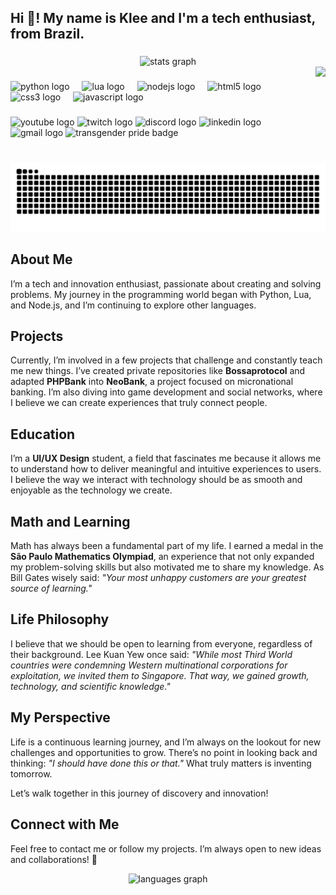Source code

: <h2 align="left">Hi 👋! My name is Klee and I'm a tech enthusiast, from Brazil.</h2>

###

<div align="center">
  <img src="https://github-readme-stats.vercel.app/api?username=kleeedolinux&hide_title=false&hide_rank=false&show_icons=true&include_all_commits=true&count_private=true&disable_animations=false&theme=dracula&locale=en&hide_border=false" height="150" alt="stats graph" />
</div>

<img align="right" height="80" src="https://media1.tenor.com/m/MM3La2Dx0c4AAAAC/onimai-cute-anime-girl-smile-smiling.gif" />

###

<div align="left">
  <img src="https://cdn.jsdelivr.net/gh/devicons/devicon/icons/python/python-original.svg" height="30" alt="python logo" />
  <img width="12" />
  <img src="https://cdn.jsdelivr.net/gh/devicons/devicon/icons/lua/lua-original.svg" height="30" alt="lua logo" />
  <img width="12" />
  <img src="https://cdn.jsdelivr.net/gh/devicons/devicon/icons/nodejs/nodejs-original.svg" height="30" alt="nodejs logo" />
  <img width="12" />
  <img src="https://cdn.jsdelivr.net/gh/devicons/devicon/icons/html5/html5-original.svg" height="30" alt="html5 logo" />
  <img width="12" />
  <img src="https://cdn.jsdelivr.net/gh/devicons/devicon/icons/css3/css3-original.svg" height="30" alt="css3 logo" />
  <img width="12" />
  <img src="https://cdn.jsdelivr.net/gh/devicons/devicon/icons/javascript/javascript-original.svg" height="30" alt="javascript logo" />
</div>

###

<div align="left">
  <img src="https://img.shields.io/static/v1?message=YouTube&logo=youtube&label=&color=FF0000&logoColor=white&labelColor=&style=for-the-badge" height="35" alt="youtube logo" />
  <img src="https://img.shields.io/static/v1?message=Twitch&logo=twitch&label=&color=9146FF&logoColor=white&labelColor=&style=for-the-badge" height="35" alt="twitch logo" />
  <img src="https://img.shields.io/static/v1?message=Discord&logo=discord&label=&color=7289DA&logoColor=white&labelColor=&style=for-the-badge" height="35" alt="discord logo" />
  <img src="https://img.shields.io/static/v1?message=LinkedIn&logo=linkedin&label=&color=0077B5&logoColor=white&labelColor=&style=for-the-badge" height="35" alt="linkedin logo" />
  <img src="https://img.shields.io/static/v1?message=Gmail&logo=gmail&label=&color=D14836&logoColor=white&labelColor=&style=for-the-badge" height="35" alt="gmail logo" />
  <img src="https://pride-badges.pony.workers.dev/static/v1?label=Transgender+People&labelColor=%23LGBT&stripeWidth=8&stripeColors=5BCEFA%2CF5A9B8%2CFFFFFF%2CF5A9B8%2C5BCEFA" height="35" alt="transgender pride badge" />
</div>

###

<br clear="both">

<img src="https://raw.githubusercontent.com/kleeedolinux/kleeedolinux/output/snake.svg" alt="Snake animation" />

###

## About Me

I’m a tech and innovation enthusiast, passionate about creating and solving problems. My journey in the programming world began with Python, Lua, and Node.js, and I’m continuing to explore other languages.

## Projects

Currently, I’m involved in a few projects that challenge and constantly teach me new things. I’ve created private repositories like **Bossaprotocol** and adapted **PHPBank** into **NeoBank**, a project focused on micronational banking. I’m also diving into game development and social networks, where I believe we can create experiences that truly connect people.

## Education

I’m a **UI/UX Design** student, a field that fascinates me because it allows me to understand how to deliver meaningful and intuitive experiences to users. I believe the way we interact with technology should be as smooth and enjoyable as the technology we create.

## Math and Learning

Math has always been a fundamental part of my life. I earned a medal in the **São Paulo Mathematics Olympiad**, an experience that not only expanded my problem-solving skills but also motivated me to share my knowledge. As Bill Gates wisely said: _"Your most unhappy customers are your greatest source of learning."_

## Life Philosophy

I believe that we should be open to learning from everyone, regardless of their background. Lee Kuan Yew once said: _"While most Third World countries were condemning Western multinational corporations for exploitation, we invited them to Singapore. That way, we gained growth, technology, and scientific knowledge."_

## My Perspective

Life is a continuous learning journey, and I’m always on the lookout for new challenges and opportunities to grow. There’s no point in looking back and thinking: _"I should have done this or that."_ What truly matters is inventing tomorrow.

Let’s walk together in this journey of discovery and innovation!

## Connect with Me

Feel free to contact me or follow my projects. I’m always open to new ideas and collaborations! 🌟
<div align="center">
  <img src="https://github-readme-stats.vercel.app/api/top-langs?username=kleeedolinux&locale=en&hide_title=false&layout=compact&card_width=320&langs_count=5&theme=dracula&hide_border=false" height="150" alt="languages graph" />
</div>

◆ **Prompt**
Find "Feel free to" in the records above. Repeat its line and every later line exactly, through the last one.

◆ **Final answer**
Feel free to contact me or follow my projects. I’m always open to new ideas and collaborations! 🌟
<div align="center">
  <img src="https://github-readme-stats.vercel.app/api/top-langs?username=kleeedolinux&locale=en&hide_title=false&layout=compact&card_width=320&langs_count=5&theme=dracula&hide_border=false" height="150" alt="languages graph" />
</div>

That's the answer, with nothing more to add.